Im not sure about the argument names and whether it would be better to use index counting or cardinal counting. Index counting will be more pythonic but cardinal would be more... human? Either way, I think this will help quell the ambiguities.

@wtolson On python3, label.items() returns ItemView which is not subscriptable

In [1]: import pvl

In [2]: label = pvl.loads("""
   ...:     foo = bar
   ...:     monty = python
   ...: """)

In [3]: items = label.items()

In [4]: items[0]
---------------------------------------------------------------------------
TypeError                                 Traceback (most recent call last)
<ipython-input-4-95f461411437> in <module>()
----> 1 items[0]

TypeError: 'ItemsView' object does not support indexing

So there will have to be changes to ItemView or make a different way to have access to self.__items

@pbvarga1 TypeError: 'ItemsView' object does not support indexing should probably be a separate ticket.

@andywinhold maybe this whole issue should be on PDS3Image instead. Higher level insert() capability could be added there. Though maybe pvl should at least support insert() by integer.

If I recall correctly, there is some fundamental issue with not being able to edit the label on the PDS3Image object.

commented

@godber I'll look at PDS3Image and see what I can come up with. It's good to know there may already be an issue with editing.

@pbvarga1 did you overlook this suggestion?

#23 (comment)

Or do you disagree with it?

@godber Overlooked. I was thinking about insertion relative to its surroundings. The index insertion I think is useful if you care about where it is and not what it is around. I can implement in #28.

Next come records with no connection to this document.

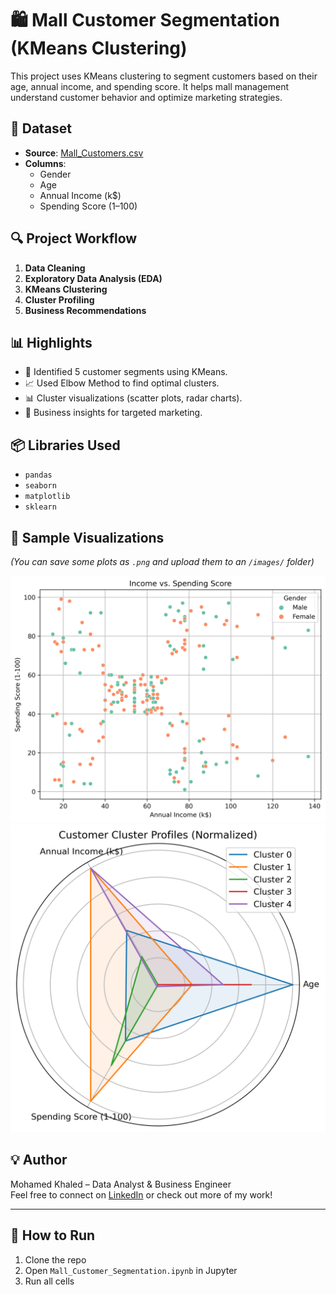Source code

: # 🛍️ Mall Customer Segmentation (KMeans Clustering)

This project uses KMeans clustering to segment customers based on their age, annual income, and spending score. It helps mall management understand customer behavior and optimize marketing strategies.

## 📁 Dataset
- **Source**: [Mall_Customers.csv](Mall_Customers.csv)
- **Columns**:
  - Gender
  - Age
  - Annual Income (k$)
  - Spending Score (1–100)

## 🔍 Project Workflow

1. **Data Cleaning**
2. **Exploratory Data Analysis (EDA)**
3. **KMeans Clustering**
4. **Cluster Profiling**
5. **Business Recommendations**

## 📊 Highlights

- 🎯 Identified 5 customer segments using KMeans.
- 📈 Used Elbow Method to find optimal clusters.
- 📊 Cluster visualizations (scatter plots, radar charts).
- 🧠 Business insights for targeted marketing.

## 📦 Libraries Used

- `pandas`
- `seaborn`
- `matplotlib`
- `sklearn`

## 📸 Sample Visualizations

*(You can save some plots as `.png` and upload them to an `/images/` folder)*

![Clusters1](images/income_vs_spending_clusters.png)
![Clusters2](images/normalized_clusters.png)

## 💡 Author

Mohamed Khaled – Data Analyst & Business Engineer  
Feel free to connect on [LinkedIn](#) or check out more of my work!

---

## 🚀 How to Run

1. Clone the repo
2. Open `Mall_Customer_Segmentation.ipynb` in Jupyter
3. Run all cells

Yeah, I agree that from the user perspective, they are most often thinking in terms of "after label X" or "before label Y". In fact, from the user perspective, it's hard to actually even know the numerical index. In a 400 line PDS label, just figuring out the integer index is a hassle.

Ok, so design wise, this has me thinking the following things:

  • implementing insert() with the pythonic interface seems like a sensible thing to do
  • users still need a method of doing inserts in a relative manner.

So assume you've implemented insert(), would we then provide the higher level functionality by

  • implementing insert_before() and insert_after() methods on top of insert()?
  • add optional keyword arguments to insert()?
  • add the higher level functionality EXTERNAL from pvl, perhaps in PlanetaryImage?

I think there is real need for these relative insert capabilities directly in pvl. @wtolson you have any spare cycles to comment?

Also, @pbvarga1, I suspect you could look at your existing PR and see that with some refactoring you have already (accidentally?) implemented insert() ... I have NOT actually looked at the code.

I like having insert_after and insert_before be there own methods. It will make code that implements these methods easier to read and easier to remember how to use. Then insert only deals with integer indexes.

However, I could overload insert(key, object) by including boolean keywords like relative=False and before=True. Then if relative is True or key is a String, then we use insert_before. Otherwise we assume key is an int and insert in place. The code in the PR could pretty easily be refactored to include insert like this.